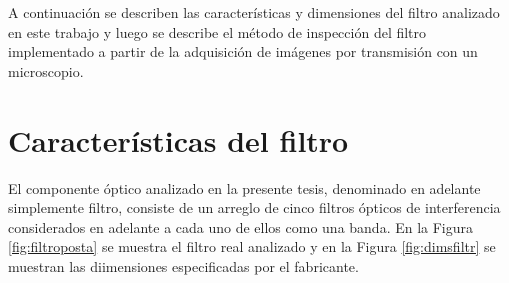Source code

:  A continuación se describen las características y dimensiones del filtro analizado en este trabajo y luego se describe el método de inspección del filtro implementado a partir de la adquisición de imágenes por transmisión con un microscopio.

\singlespacing
\section{Características del filtro}
\label{sec:carfilt}

\hspace{0.5cm}El componente óptico analizado en la presente tesis, denominado en adelante simplemente filtro, consiste de un arreglo de cinco filtros ópticos de interferencia  considerados en adelante a cada uno de ellos como una banda. En la Figura \ref{fig:filtroposta} se muestra el filtro real analizado y en la Figura \ref{fig:dimsfiltr} se muestran las diimensiones especificadas por el fabricante.
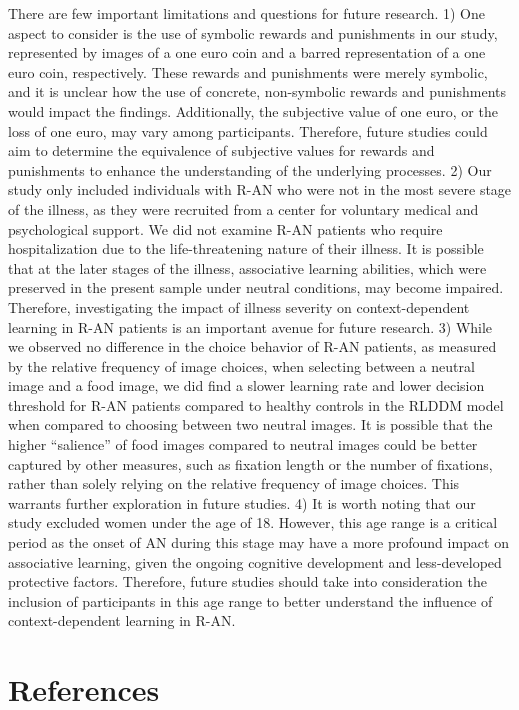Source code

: \documentclass[
  man,floatsintext]{apa6}
\begin{document}
There are few important limitations and questions for future research. 1) One aspect to consider is the use of symbolic rewards and punishments in our study, represented by images of a one euro coin and a barred representation of a one euro coin, respectively. These rewards and punishments were merely symbolic, and it is unclear how the use of concrete, non-symbolic rewards and punishments would impact the findings. Additionally, the subjective value of one euro, or the loss of one euro, may vary among participants. Therefore, future studies could aim to determine the equivalence of subjective values for rewards and punishments to enhance the understanding of the underlying processes. 2) Our study only included individuals with R-AN who were not in the most severe stage of the illness, as they were recruited from a center for voluntary medical and psychological support. We did not examine R-AN patients who require hospitalization due to the life-threatening nature of their illness. It is possible that at the later stages of the illness, associative learning abilities, which were preserved in the present sample under neutral conditions, may become impaired. Therefore, investigating the impact of illness severity on context-dependent learning in R-AN patients is an important avenue for future research. 3) While we observed no difference in the choice behavior of R-AN patients, as measured by the relative frequency of image choices, when selecting between a neutral image and a food image, we did find a slower learning rate and lower decision threshold for R-AN patients compared to healthy controls in the RLDDM model when compared to choosing between two neutral images. It is possible that the higher ``salience'' of food images compared to neutral images could be better captured by other measures, such as fixation length or the number of fixations, rather than solely relying on the relative frequency of image choices. This warrants further exploration in future studies. 4) It is worth noting that our study excluded women under the age of 18. However, this age range is a critical period as the onset of AN during this stage may have a more profound impact on associative learning, given the ongoing cognitive development and less-developed protective factors. Therefore, future studies should take into consideration the inclusion of participants in this age range to better understand the influence of context-dependent learning in R-AN.

\newpage

\hypertarget{references}{%
\section{References}\label{references}}
\end{document}
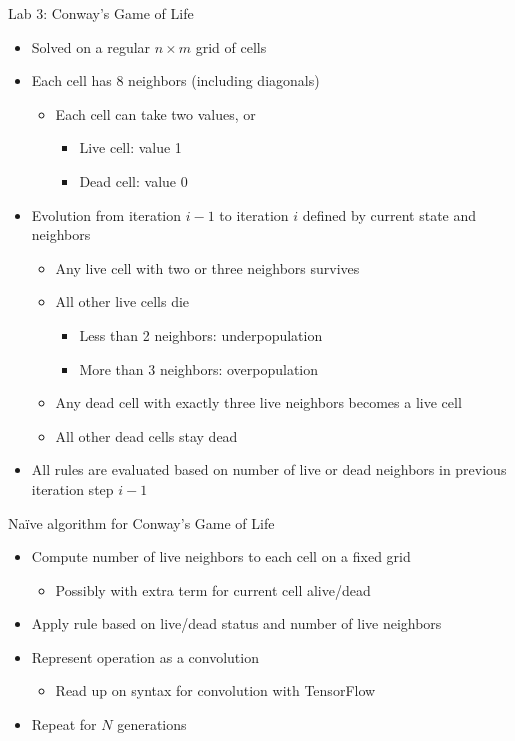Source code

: \begin{frame}{Lab 3: Conway's Game of Life}

  \begin{itemize}
  \item Solved on a regular $n \times m$ grid of cells
  \item Each cell has 8 neighbors (including diagonals)
    \begin{itemize}
    \item Each cell can take two values,  or 
      \begin{itemize}
      \item Live cell: value 1
      \item Dead cell: value 0
      \end{itemize}
    \end{itemize}
  \item Evolution from iteration $i-1$ to iteration $i$ defined by current state and neighbors
    \begin{itemize}
    \item Any live cell with two or three neighbors survives
    \item All other live cells die
      \begin{itemize}
      \item Less than 2 neighbors: underpopulation
      \item More than 3 neighbors: overpopulation
      \end{itemize}
    \item Any dead cell with exactly three live neighbors becomes a live cell
    \item All other dead cells stay dead
    \end{itemize}
  \item All rules are evaluated based on number of live or dead neighbors in
    previous iteration step $i-1$
  \end{itemize}
\end{frame}

\begin{frame}{Na\"ive algorithm for Conway's Game of Life}

  \begin{itemize}
  \item Compute number of live neighbors to each cell on a fixed grid
    \begin{itemize}
    \item Possibly with extra term for current cell alive/dead
    \end{itemize}
  \item Apply rule based on live/dead status and number of live neighbors

  \item Represent operation as a convolution
    \begin{itemize}
    \item Read up on syntax for convolution with TensorFlow
    \end{itemize}
  \item Repeat for $N$ generations
  \end{itemize}

\end{frame}

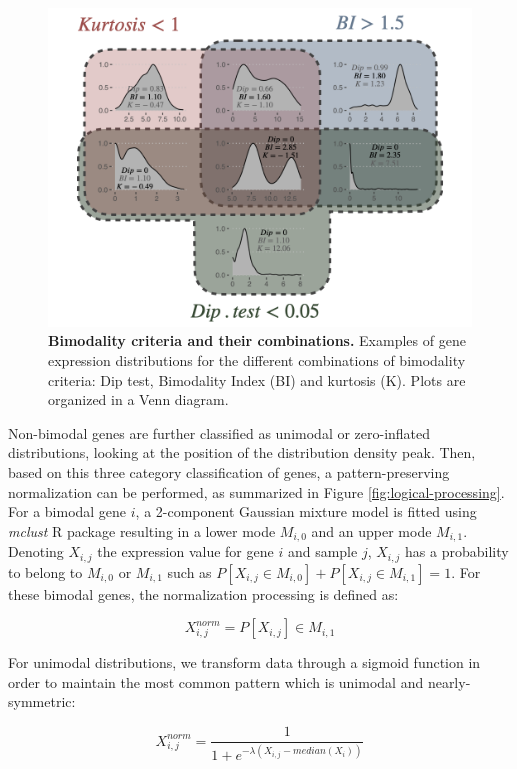 \documentclass[a4paper,12pt,twoside,onecolumn,openright,final,oldfontcommands]{memoir}
\begin{document}
\begin{figure}

{\centering \includegraphics[width=0.8\linewidth]{fig/bimodality} 

}

\caption[Bimodality criteria and their combinations]{\textbf{Bimodality criteria and their
combinations.} Examples of gene expression distributions for the
different combinations of bimodality criteria: Dip test, Bimodality
Index (BI) and kurtosis (K). Plots are organized in a Venn diagram.}\label{fig:bimodality}
\end{figure}






Non-bimodal genes are further classified as unimodal or zero-inflated
distributions, looking at the position of the distribution density peak.
Then, based on this three category classification of genes, a
pattern-preserving normalization can be performed, as summarized in
Figure \ref{fig:logical-processing}. For a bimodal gene \(i\), a
2-component Gaussian mixture model is fitted using \emph{mclust} R
package resulting in a lower mode \(M_{i,0}\) and an upper mode
\(M_{i,1}\). Denoting \(X_{i,j}\) the expression value for gene \(i\)
and sample \(j\), \(X_{i,j}\) has a probability to belong to \(M_{i,0}\)
or \(M_{i,1}\) such as
\(P[X_{i,j} \in M_{i,0}]+P[X_{i,j} \in M_{i,1}]=1\). For these bimodal
genes, the normalization processing is defined as:

\[X_{i,j}^{norm}=P[X_{i,j}] \in M_{i,1}\]

For unimodal distributions, we transform data through a sigmoid function
in order to maintain the most common pattern which is unimodal and
nearly-symmetric:

\[X_{i, j}^{norm}=\dfrac{1}{1+e^{-\lambda(X_{i, j}-median(X_{i}))}}\]
\end{document}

*Activity*: Output all the data, exactly, without images.

*Task answer*:
Source code

:  A continuación se describen las características y dimensiones del filtro analizado en este trabajo y luego se describe el método de inspección del filtro implementado a partir de la adquisición de imágenes por transmisión con un microscopio.

\singlespacing
\section{Características del filtro}
\label{sec:carfilt}

\hspace{0.5cm}El componente óptico analizado en la presente tesis, denominado en adelante simplemente filtro, consiste de un arreglo de cinco filtros ópticos de interferencia  considerados en adelante a cada uno de ellos como una banda. En la Figura \ref{fig:filtroposta} se muestra el filtro real analizado y en la Figura \ref{fig:dimsfiltr} se muestran las diimensiones especificadas por el fabricante.
Source code

: \documentclass[
  man,floatsintext]{apa6}
\begin{document}
There are few important limitations and questions for future research. 1) One aspect to consider is the use of symbolic rewards and punishments in our study, represented by images of a one euro coin and a barred representation of a one euro coin, respectively. These rewards and punishments were merely symbolic, and it is unclear how the use of concrete, non-symbolic rewards and punishments would impact the findings. Additionally, the subjective value of one euro, or the loss of one euro, may vary among participants. Therefore, future studies could aim to determine the equivalence of subjective values for rewards and punishments to enhance the understanding of the underlying processes. 2) Our study only included individuals with R-AN who were not in the most severe stage of the illness, as they were recruited from a center for voluntary medical and psychological support. We did not examine R-AN patients who require hospitalization due to the life-threatening nature of their illness. It is possible that at the later stages of the illness, associative learning abilities, which were preserved in the present sample under neutral conditions, may become impaired. Therefore, investigating the impact of illness severity on context-dependent learning in R-AN patients is an important avenue for future research. 3) While we observed no difference in the choice behavior of R-AN patients, as measured by the relative frequency of image choices, when selecting between a neutral image and a food image, we did find a slower learning rate and lower decision threshold for R-AN patients compared to healthy controls in the RLDDM model when compared to choosing between two neutral images. It is possible that the higher ``salience'' of food images compared to neutral images could be better captured by other measures, such as fixation length or the number of fixations, rather than solely relying on the relative frequency of image choices. This warrants further exploration in future studies. 4) It is worth noting that our study excluded women under the age of 18. However, this age range is a critical period as the onset of AN during this stage may have a more profound impact on associative learning, given the ongoing cognitive development and less-developed protective factors. Therefore, future studies should take into consideration the inclusion of participants in this age range to better understand the influence of context-dependent learning in R-AN.

\newpage

\hypertarget{references}{%
\section{References}\label{references}}
\end{document}
Source code

: \begin{frame}{Lab 3: Conway's Game of Life}

  \begin{itemize}
  \item Solved on a regular $n \times m$ grid of cells
  \item Each cell has 8 neighbors (including diagonals)
    \begin{itemize}
    \item Each cell can take two values,  or 
      \begin{itemize}
      \item Live cell: value 1
      \item Dead cell: value 0
      \end{itemize}
    \end{itemize}
  \item Evolution from iteration $i-1$ to iteration $i$ defined by current state and neighbors
    \begin{itemize}
    \item Any live cell with two or three neighbors survives
    \item All other live cells die
      \begin{itemize}
      \item Less than 2 neighbors: underpopulation
      \item More than 3 neighbors: overpopulation
      \end{itemize}
    \item Any dead cell with exactly three live neighbors becomes a live cell
    \item All other dead cells stay dead
    \end{itemize}
  \item All rules are evaluated based on number of live or dead neighbors in
    previous iteration step $i-1$
  \end{itemize}
\end{frame}

\begin{frame}{Na\"ive algorithm for Conway's Game of Life}

  \begin{itemize}
  \item Compute number of live neighbors to each cell on a fixed grid
    \begin{itemize}
    \item Possibly with extra term for current cell alive/dead
    \end{itemize}
  \item Apply rule based on live/dead status and number of live neighbors

  \item Represent operation as a convolution
    \begin{itemize}
    \item Read up on syntax for convolution with TensorFlow
    \end{itemize}
  \item Repeat for $N$ generations
  \end{itemize}

\end{frame}

 \documentclass[a4paper,12pt,twoside,onecolumn,openright,final,oldfontcommands]{memoir}
\begin{document}
\begin{figure}

{\centering \includegraphics[width=0.8\linewidth]{fig/bimodality} 

}

\caption[Bimodality criteria and their combinations]{\textbf{Bimodality criteria and their
combinations.} Examples of gene expression distributions for the
different combinations of bimodality criteria: Dip test, Bimodality
Index (BI) and kurtosis (K). Plots are organized in a Venn diagram.}\label{fig:bimodality}
\end{figure}






Non-bimodal genes are further classified as unimodal or zero-inflated
distributions, looking at the position of the distribution density peak.
Then, based on this three category classification of genes, a
pattern-preserving normalization can be performed, as summarized in
Figure \ref{fig:logical-processing}. For a bimodal gene \(i\), a
2-component Gaussian mixture model is fitted using \emph{mclust} R
package resulting in a lower mode \(M_{i,0}\) and an upper mode
\(M_{i,1}\). Denoting \(X_{i,j}\) the expression value for gene \(i\)
and sample \(j\), \(X_{i,j}\) has a probability to belong to \(M_{i,0}\)
or \(M_{i,1}\) such as
\(P[X_{i,j} \in M_{i,0}]+P[X_{i,j} \in M_{i,1}]=1\). For these bimodal
genes, the normalization processing is defined as:

\[X_{i,j}^{norm}=P[X_{i,j}] \in M_{i,1}\]

For unimodal distributions, we transform data through a sigmoid function
in order to maintain the most common pattern which is unimodal and
nearly-symmetric:

\[X_{i, j}^{norm}=\dfrac{1}{1+e^{-\lambda(X_{i, j}-median(X_{i}))}}\]
\end{document}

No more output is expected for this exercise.